Why hasn't it launched publicly? Anthropic acknowledges Mythos is "very expensive to serve" and not ready for general release. The plan: first, a small group of cybersecurity partners get early access to harden their defenses. Then, gradual API expansion. The company is working on efficiency before any broad rollout.

But the model already exists. Is already being tested. And already crashed an entire sector of the stock market - just by accidentally becoming known.

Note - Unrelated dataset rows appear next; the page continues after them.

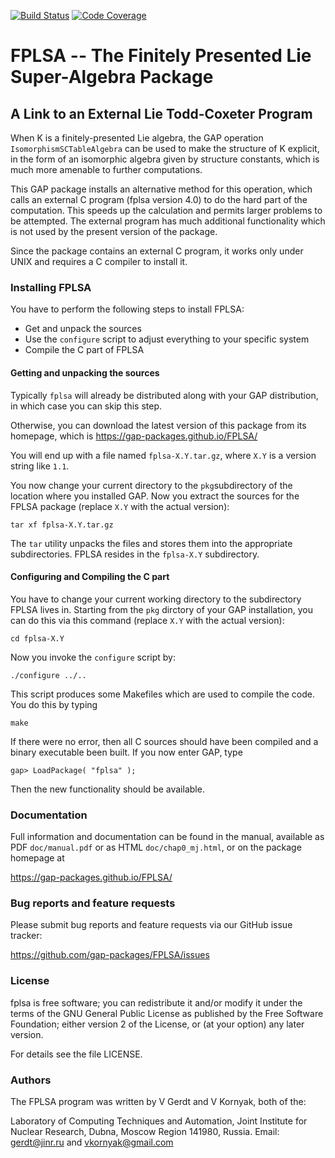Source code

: [![Build Status](https://github.com/gap-packages/FPLSA/workflows/CI/badge.svg?branch=master)](https://github.com/gap-packages/FPLSA/actions?query=workflow%3ACI+branch%3Amaster)
[![Code Coverage](https://codecov.io/github/gap-packages/FPLSA/coverage.svg?branch=master&token=)](https://codecov.io/gh/gap-packages/FPLSA)

# FPLSA -- The Finitely Presented Lie Super-Algebra Package
## A Link to an External Lie Todd-Coxeter Program

When  K  is  a  finitely-presented  Lie  algebra,  the  GAP  operation
`IsomorphismSCTableAlgebra` can be used to make  the  structure  of  K
explicit, in the form of an  isomorphic  algebra  given  by  structure
constants, which is much more amenable to further computations.

This GAP package installs an alternative method  for  this  operation,
which calls an external C program (fplsa version 4.0) to do  the  hard
part of the computation. This speeds up the  calculation  and  permits
larger problems  to  be  attempted.  The  external  program  has  much
additional functionality which is not used by the present  version  of
the package.

Since the package contains an external C program, it works only  under
UNIX and requires a C compiler to install it.

### Installing FPLSA

You have to perform the following steps to install FPLSA:

 - Get and unpack the sources
 - Use the `configure` script to adjust everything to your specific 
   system
 - Compile the C part of FPLSA

#### Getting and unpacking the sources

Typically `fplsa` will already be distributed along with your GAP
distribution, in which case you can skip this step.

Otherwise, you can download the latest version of this package from
its homepage, which is
  <https://gap-packages.github.io/FPLSA/>

You will end up with a file named `fplsa-X.Y.tar.gz`, where `X.Y` is
a version string like `1.1`.

You now change your current directory to the `pkg`subdirectory of the
location where you installed GAP. Now you extract the sources for the
FPLSA package (replace `X.Y` with the actual version):

    tar xf fplsa-X.Y.tar.gz

The `tar` utility  unpacks  the  files  and  stores  them  into  the
appropriate subdirectories. FPLSA resides in the `fplsa-X.Y`
subdirectory.


#### Configuring and Compiling the C part

You have to change your current working directory to the subdirectory
FPLSA lives in. Starting from the `pkg` dirctory of your GAP
installation, you can do this via this command (replace `X.Y` with
the actual version):

    cd fplsa-X.Y

Now you invoke the `configure` script by:

    ./configure ../..

This script produces some Makefiles which  are  used  to  compile  the
code. You do this by typing

    make

If there were no error, then all C sources should have been compiled
and a binary executable been built.  If you now enter GAP, type

    gap> LoadPackage( "fplsa" );

Then the new functionality should be available.


### Documentation

Full information and documentation can be found in the manual, available
as PDF `doc/manual.pdf` or as HTML `doc/chap0_mj.html`, or on the package
homepage at

  <https://gap-packages.github.io/FPLSA/>


### Bug reports and feature requests

Please submit bug reports and feature requests via our GitHub issue tracker:

  <https://github.com/gap-packages/FPLSA/issues>


### License

fplsa is free software; you can redistribute it and/or modify
it under the terms of the GNU General Public License as published by
the Free Software Foundation; either version 2 of the License, or
(at your option) any later version.

For details see the file LICENSE.


### Authors

The FPLSA program was written by V Gerdt and V Kornyak, both of the:

Laboratory of Computing Techniques and Automation,
Joint Institute for Nuclear Research, Dubna, Moscow Region 141980,
Russia. Email: <gerdt@jinr.ru> and <vkornyak@gmail.com>

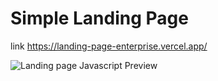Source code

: <!--hide-->
# Simple Landing Page
<!--endhide-->
link https://landing-page-enterprise.vercel.app/

![Landing page Javascript Preview](https://github.com/breatheco-de/landing-page-javascript/blob/master/preview.gif?raw=true)


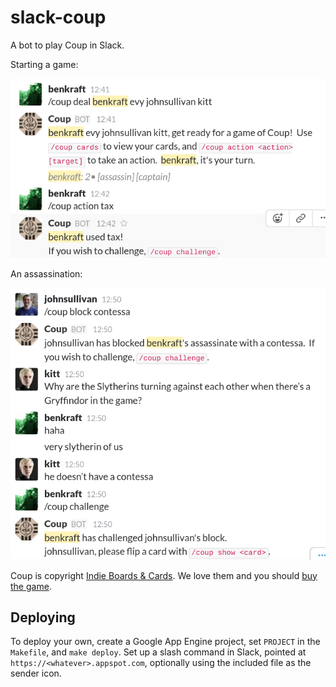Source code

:slack-coup
==========

A bot to play Coup in Slack.

Starting a game:

![Screenshot of the start of a Coup game in Slack](/screenshots/deal.png?raw=true)

An assassination:

![Screenshot of a blocked assassination a Coup game in Slack](/screenshots/contessa.png?raw=true)

Coup is copyright [Indie Boards & Cards](http://www.indieboardsandcards.com/).  We love them and you should [buy the game](http://www.amazon.com/Indie-Boards-Cards-COU1IBC-Dystopian/dp/B00GDI4HX4).

Deploying
---------
To deploy your own, create a Google App Engine project, set `PROJECT` in the `Makefile`, and `make deploy`.  Set up a slash command in Slack, pointed at `https://<whatever>.appspot.com`, optionally using the included file as the sender icon.
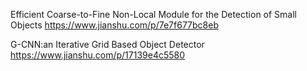 Efficient Coarse-to-Fine Non-Local Module for the Detection of Small Objects
https://www.jianshu.com/p/7e7f677bc8eb 







G-CNN:an Iterative Grid Based Object Detector
https://www.jianshu.com/p/17139e4c5580
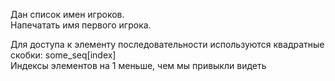 Дан список имен игроков.  
Напечатать имя первого игрока.

<div class="hint">
  Для доступа к элементу последовательности используются квадратные скобки: some_seq[index]
</div>

<div class="hint">
  Индексы элементов на 1 меньше, чем мы привыкли видеть
</div>
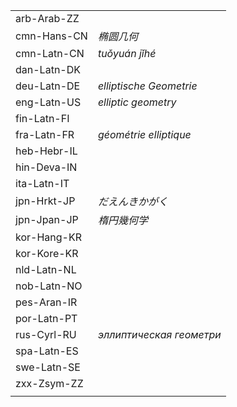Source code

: | | |
|-|-|
| arb-Arab-ZZ |  |
| cmn-Hans-CN | _椭圆几何_ |
| cmn-Latn-CN | _tuǒyuán jǐhé_ |
| dan-Latn-DK |  |
| deu-Latn-DE | _elliptische Geometrie_ |
| eng-Latn-US | _elliptic geometry_ |
| fin-Latn-FI |  |
| fra-Latn-FR | _géométrie elliptique_ |
| heb-Hebr-IL |  |
| hin-Deva-IN |  |
| ita-Latn-IT |  |
| jpn-Hrkt-JP | _だえんきかがく_ |
| jpn-Jpan-JP | _楕円幾何学_ |
| kor-Hang-KR |  |
| kor-Kore-KR |  |
| nld-Latn-NL |  |
| nob-Latn-NO |  |
| pes-Aran-IR |  |
| por-Latn-PT |  |
| rus-Cyrl-RU | _эллиптическая геометри_ |
| spa-Latn-ES |  |
| swe-Latn-SE |  |
| zxx-Zsym-ZZ |  |
|  |  |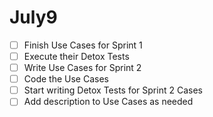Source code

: # July9
- [ ] Finish Use Cases for Sprint 1 
- [ ] Execute their Detox Tests 
- [ ] Write Use Cases for Sprint 2 
- [ ] Code the Use Cases 
- [ ] Start writing Detox Tests for Sprint 2 Cases 
- [ ] Add description to Use Cases as needed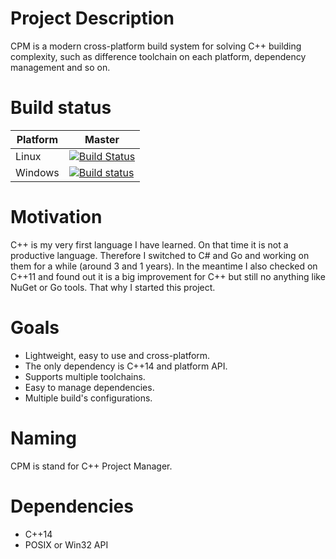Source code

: # Project Description
CPM is a modern cross-platform build system for solving C++ building complexity,
such as difference toolchain on each platform, dependency management and so on.

# Build status
|Platform|Master                                                                                                                                                            |
|--------|------------------------------------------------------------------------------------------------------------------------------------------------------------------|
|Linux   |[![Build Status](https://travis-ci.org/ultimaweapon/cpm.svg?branch=master)](https://travis-ci.org/ultimaweapon/cpm)                                               |
|Windows |[![Build status](https://ci.appveyor.com/api/projects/status/3pnwici25txd1x70/branch/master?svg=true)](https://ci.appveyor.com/project/ExUltima/cpm/branch/master)|

# Motivation
C++ is my very first language I have learned. On that time it is not a productive language.
Therefore I switched to C# and Go and working on them for a while (around 3 and 1 years).
In the meantime I also checked on C++11 and found out it is a big improvement for C++ but
still no anything like NuGet or Go tools. That why I started this project.

# Goals
* Lightweight, easy to use and cross-platform.
* The only dependency is C++14 and platform API.
* Supports multiple toolchains.
* Easy to manage dependencies.
* Multiple build's configurations.

# Naming
CPM is stand for C++ Project Manager.

# Dependencies
* C++14
* POSIX or Win32 API
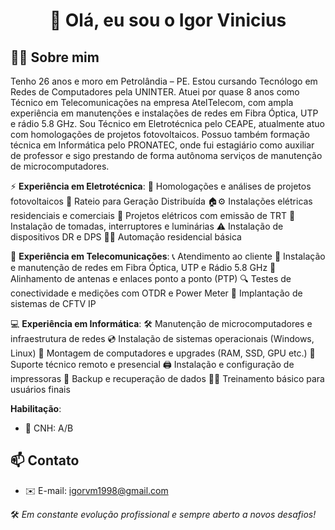 <h1 align="center">👋 Olá, eu sou o Igor Vinicius</h1>


## 👨‍💼 Sobre mim

Tenho 26 anos e moro em Petrolândia – PE. Estou cursando Tecnólogo em Redes de Computadores pela UNINTER. Atuei por quase 8 anos como Técnico em Telecomunicações na empresa AtelTelecom, com ampla experiência em manutenções e instalações de redes em Fibra Óptica, UTP e rádio 5.8 GHz. Sou Técnico em Eletrotécnica pelo CEAPE, atualmente atuo com homologações de projetos fotovoltaicos. Possuo também formação técnica em Informática pelo PRONATEC, onde fui estagiário como auxiliar de professor e sigo prestando de forma autônoma serviços de manutenção de microcomputadores.

⚡ **Experiência em Eletrotécnica**:
📄 Homologações e análises de projetos fotovoltaicos
🔁 Rateio para Geração Distribuída
🏠⚙️ Instalações elétricas residenciais e comerciais
📐 Projetos elétricos com emissão de TRT
🔌 Instalação de tomadas, interruptores e luminárias
⚠️ Instalação de dispositivos DR e DPS
🏡💡 Automação residencial básica

📡 **Experiência em Telecomunicações**:
📞 Atendimento ao cliente
🧵 Instalação e manutenção de redes em Fibra Óptica, UTP e Rádio 5.8 GHz
🎯 Alinhamento de antenas e enlaces ponto a ponto (PTP)
🔍 Testes de conectividade e medições com OTDR e Power Meter
🎥 Implantação de sistemas de CFTV IP

💻 **Experiência em Informática**:
🛠️ Manutenção de microcomputadores e infraestrutura de redes
💿 Instalação de sistemas operacionais (Windows, Linux)
🧩 Montagem de computadores e upgrades (RAM, SSD, GPU etc.)
🔧 Suporte técnico remoto e presencial
🖨️ Instalação e configuração de impressoras
💾 Backup e recuperação de dados
👨‍🏫 Treinamento básico para usuários finais

**Habilitação**:
- 🚗 CNH: A/B
  
## 📫 Contato

- ✉️ E-mail: igorvm1998@gmail.com


🛠️ *Em constante evolução profissional e sempre aberto a novos desafios!*
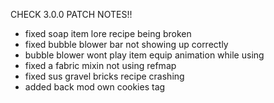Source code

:CHECK 3.0.0 PATCH NOTES!!

- fixed soap item lore recipe being broken
- fixed bubble blower bar not showing up correctly
- bubble blower wont play item equip animation while using
- fixed a fabric mixin not using refmap
- fixed sus gravel bricks recipe crashing
- added back mod own cookies tag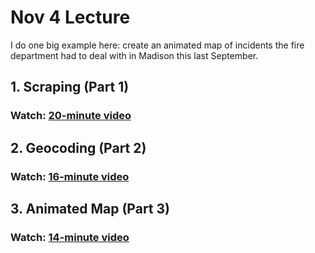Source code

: # Nov 4 Lecture

I do one big example here: create an animated map of incidents the
fire department had to deal with in Madison this last September.

## 1. Scraping (Part 1)

### Watch: [20-minute video](https://youtu.be/n-f_s4yGDd8)

## 2. Geocoding (Part 2)

### Watch: [16-minute video](https://youtu.be/FZzgxZcHQ64)

## 3. Animated Map (Part 3)

### Watch: [14-minute video](https://youtu.be/7s4b2WQo5Fw)
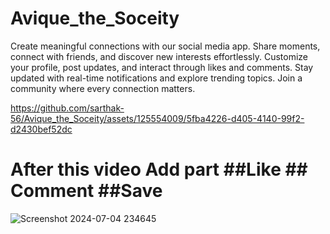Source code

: # Avique_the_Soceity
Create meaningful connections with our social media app. Share moments, connect with friends, and discover new interests effortlessly. Customize your profile, post updates, and interact through likes and comments. Stay updated with real-time notifications and explore trending topics. Join a community where every connection matters.


https://github.com/sarthak-56/Avique_the_Soceity/assets/125554009/5fba4226-d405-4140-99f2-d2430bef52dc

# After this video Add part ##Like ## Comment ##Save 

![Screenshot 2024-07-04 234645](https://github.com/sarthak-56/Avique_the_Soceity/assets/125554009/abdf2787-36b6-49c4-9550-9b6784ce0977)



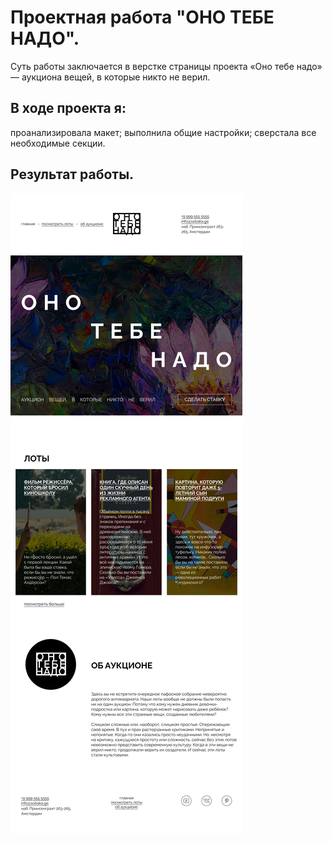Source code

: # Проектная работа "ОНО ТЕБЕ НАДО".
Суть работы заключается в верстке страницы проекта «Оно тебе надо» — аукциона вещей, в которые никто не верил.
## В ходе проекта я:
проанализировала макет;
выполнила общие настройки;
сверстала все необходимые секции.
## Результат работы.
![res](./images/res.png)
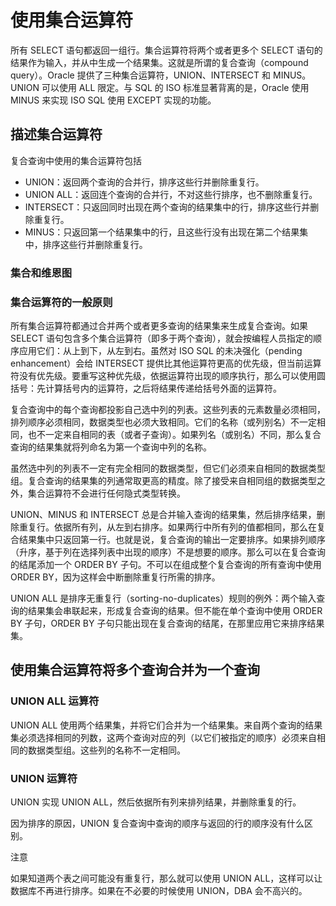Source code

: # 使用集合运算符

所有 SELECT 语句都返回一组行。集合运算符将两个或者更多个 SELECT 语句的结果作为输入，并从中生成一个结果集。这就是所谓的复合查询（compound query）。Oracle 提供了三种集合运算符，UNION、INTERSECT 和 MINUS。UNION 可以使用 ALL 限定。与 SQL 的 ISO 标准显著背离的是，Oracle 使用 MINUS 来实现 ISO SQL 使用 EXCEPT 实现的功能。

## 描述集合运算符

复合查询中使用的集合运算符包括
- UNION：返回两个查询的合并行，排序这些行并删除重复行。
- UNION ALL：返回连个查询的合并行，不对这些行排序，也不删除重复行。
- INTERSECT：只返回同时出现在两个查询的结果集中的行，排序这些行并删除重复行。
- MINUS：只返回第一个结果集中的行，且这些行没有出现在第二个结果集中，排序这些行并删除重复行。

### 集合和维恩图

### 集合运算符的一般原则

所有集合运算符都通过合并两个或者更多查询的结果集来生成复合查询。如果 SELECT 语句包含多个集合运算符（即多于两个查询），就会按编程人员指定的顺序应用它们：从上到下，从左到右。虽然对 ISO SQL 的未决强化（pending enhancement）会给 INTERSECT 提供比其他运算符更高的优先级，但当前运算符没有优先级。要重写这种优先级，依据运算符出现的顺序执行，那么可以使用圆括号：先计算括号内的运算符，之后将结果传递给括号外面的运算符。

复合查询中的每个查询都投影自己选中列的列表。这些列表的元素数量必须相同，排列顺序必须相同，数据类型也必须大致相同。它们的名称（或列别名）不一定相同，也不一定来自相同的表（或者子查询）。如果列名（或别名）不同，那么复合查询的结果集就将列命名为第一个查询中列的名称。

虽然选中列的列表不一定有完全相同的数据类型，但它们必须来自相同的数据类型组。复合查询的结果集的列通常取更高的精度。除了接受来自相同组的数据类型之外，集合运算符不会进行任何隐式类型转换。

UNION、MINUS 和 INTERSECT 总是合并输入查询的结果集，然后排序结果，删除重复行。依据所有列，从左到右排序。如果两行中所有列的值都相同，那么在复合结果集中只返回第一行。也就是说，复合查询的输出一定要排序。如果排列顺序（升序，基于列在选择列表中出现的顺序）不是想要的顺序。那么可以在复合查询的结尾添加一个 ORDER BY 子句。不可以在组成整个复合查询的所有查询中使用 ORDER BY，因为这样会中断删除重复行所需的排序。

UNION ALL 是排序无重复行（sorting-no-duplicates）规则的例外：两个输入查询的结果集会串联起来，形成复合查询的结果。但不能在单个查询中使用 ORDER BY 子句，ORDER BY 子句只能出现在复合查询的结尾，在那里应用它来排序结果集。

## 使用集合运算符将多个查询合并为一个查询

### UNION ALL 运算符

UNION ALL 使用两个结果集，并将它们合并为一个结果集。来自两个查询的结果集必须选择相同的列数，这两个查询对应的列（以它们被指定的顺序）必须来自相同的数据类型组。这些列的名称不一定相同。

### UNION 运算符

UNION 实现 UNION ALL，然后依据所有列来排列结果，并删除重复的行。

因为排序的原因，UNION 复合查询中查询的顺序与返回的行的顺序没有什么区别。

注意

如果知道两个表之间可能没有重复行，那么就可以使用 UNION ALL，这样可以让数据库不再进行排序。如果在不必要的时候使用 UNION，DBA 会不高兴的。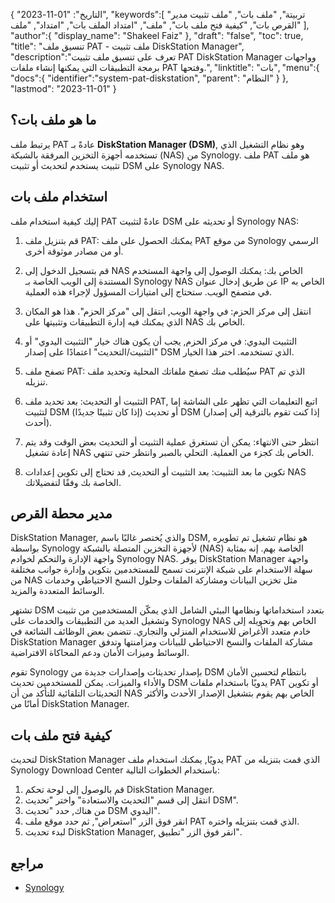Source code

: {
"التاريخ": "01-11-2023",
   "keywords":[
"تربيتة",
"ملف بات",
"ملف تثبيت مدير القرص بات",
"كيفية فتح ملف بات",
"ملف",
"امتداد الملف بات",
"امتداد",
"ملف"
],
   "author":{
"display_name": "Shakeel Faiz"
},
"draft": "false",
"toc": true,
"title": "تنسيق ملف PAT - ملف تثبيت DiskStation Manager",
   "description":"تعرف على تنسيق ملف تثبيت PAT DiskStation Manager وواجهات برمجة التطبيقات التي يمكنها إنشاء ملفات PAT وفتحها.",
"linktitle": "بات",
   "menu":{
      "docs":{
         "identifier":"system-pat-diskstation",
"parent": "النظام"
}
},
"lastmod": "2023-11-01"
}

## ما هو ملف بات؟

يرتبط ملف PAT عادةً بـ **DiskStation Manager (DSM)**, وهو نظام التشغيل الذي تستخدمه أجهزة التخزين المرفقة بالشبكة (NAS) من Synology. ملف PAT هو ملف تثبيت يستخدم لتحديث أو تثبيت DSM على Synology NAS.

## استخدام ملف بات

إليك كيفية استخدام ملف PAT عادةً لتثبيت DSM أو تحديثه على Synology NAS:

1. قم بتنزيل ملف PAT: يمكنك الحصول على ملف PAT من موقع Synology الرسمي أو من مصادر موثوقة أخرى.
    







2. قم بتسجيل الدخول إلى NAS الخاص بك: يمكنك الوصول إلى واجهة المستخدم المستندة إلى الويب الخاصة بـ Synology NAS عن طريق إدخال عنوان IP الخاص به في متصفح الويب. ستحتاج إلى امتيازات المسؤول لإجراء هذه العملية.
    







3. انتقل إلى مركز الحزم: في واجهة الويب, انتقل إلى "مركز الحزم". هذا هو المكان الذي يمكنك فيه إدارة التطبيقات وتثبيتها على NAS الخاص بك.
    







4. التثبيت اليدوي: في مركز الحزم, يجب أن يكون هناك خيار "التثبيت اليدوي" أو "التثبيت/التحديث" اعتمادًا على إصدار DSM الذي تستخدمه. اختر هذا الخيار.
    







5. تصفح ملف PAT: سيُطلب منك تصفح ملفاتك المحلية وتحديد ملف PAT الذي تم تنزيله.
    







6. التثبيت أو التحديث: بعد تحديد ملف PAT, اتبع التعليمات التي تظهر على الشاشة إما لتثبيت DSM (إذا كان تثبيتًا جديدًا) أو تحديث DSM (إذا كنت تقوم بالترقية إلى إصدار أحدث).
    







7. انتظر حتى الانتهاء: يمكن أن تستغرق عملية التثبيت أو التحديث بعض الوقت وقد يتم إعادة تشغيل NAS الخاص بك كجزء من العملية. التحلي بالصبر وانتظر حتى تنتهي.
    







8. تكوين ما بعد التثبيت: بعد التثبيت أو التحديث, قد تحتاج إلى تكوين إعدادات NAS الخاصة بك وفقًا لتفضيلاتك.

## مدير محطة القرص

DiskStation Manager, والذي يُختصر غالبًا باسم DSM, هو نظام تشغيل تم تطويره بواسطة Synology لأجهزة التخزين المتصلة بالشبكة (NAS) الخاصة بهم. إنه بمثابة واجهة الإدارة والتحكم لخوادم Synology NAS. يوفر DiskStation Manager واجهة سهلة الاستخدام على شبكة الإنترنت تسمح للمستخدمين بتكوين وإدارة جوانب مختلفة من NAS مثل تخزين البيانات ومشاركة الملفات وحلول النسخ الاحتياطي وخدمات الوسائط المتعددة والمزيد.

تشتهر DSM بتعدد استخداماتها ونظامها البيئي الشامل الذي يمكّن المستخدمين من تثبيت وتشغيل العديد من التطبيقات والخدمات على Synology NAS الخاص بهم وتحويله إلى خادم متعدد الأغراض للاستخدام المنزلي والتجاري. تتضمن بعض الوظائف الشائعة في DiskStation Manager مشاركة الملفات والنسخ الاحتياطي للبيانات ومزامنتها وتدفق الوسائط وميزات الأمان ودعم المحاكاة الافتراضية.

تقوم Synology بإصدار تحديثات وإصدارات جديدة من DSM بانتظام لتحسين الأمان والأداء والميزات. يمكن للمستخدمين تحديث DSM يدويًا باستخدام ملفات PAT أو تكوين التحديثات التلقائية للتأكد من أن NAS الخاص بهم يقوم بتشغيل الإصدار الأحدث والأكثر أمانًا من DiskStation Manager.

## كيفية فتح ملف بات

لتحديث DiskStation Manager يدويًا, يمكنك استخدام ملف PAT الذي قمت بتنزيله من Synology Download Center باستخدام الخطوات التالية:

1. قم بالوصول إلى لوحة تحكم DiskStation Manager.
2. انتقل إلى قسم "التحديث والاستعادة" واختر "تحديث DSM".
3. من هناك, حدد "تحديث DSM اليدوي".
4. انقر فوق الزر "استعراض", ثم حدد موقع ملف PAT الذي قمت بتنزيله واختره.
5. لبدء تحديث DiskStation Manager, انقر فوق الزر "تطبيق".

## مراجع
* [Synology](https://en.wikipedia.org/wiki/Synology)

Anthropic built a model it describes as the most dangerous AI for cybersecurity ever created. And lost control of the announcement through the exact kind of infrastructure misconfiguration their own model is designed to find.

MARCH 2026: ANTHROPIC WENT TO WAR WITH THE PENTAGON. AND WON

July 2025. Anthropic signs a $200 million contract with the Department of Defense. Standard deal. But when real negotiations began over deploying Claude on the military's GenAI.mil platform, everything broke down.

The Pentagon wanted unfettered access to Claude for "all lawful purposes" - including fully autonomous weapons and domestic mass surveillance of American citizens. Anthropic drew two hard lines and refused. Talks collapsed in September 2025.

Then the escalation started.

February 27, 2026 - Trump posts on Truth Social ordering all federal agencies to "IMMEDIATELY CEASE" use of Anthropic's technology. Calls the company "Radical Left."

March 5, 2026 - The Pentagon officially designates Anthropic a "supply chain risk." A label previously reserved exclusively for foreign adversaries - Chinese companies, Russian entities. Now applied to an American company from San Francisco. Amazon, Microsoft, and Palantir are all required to certify they don't use Claude in any military work.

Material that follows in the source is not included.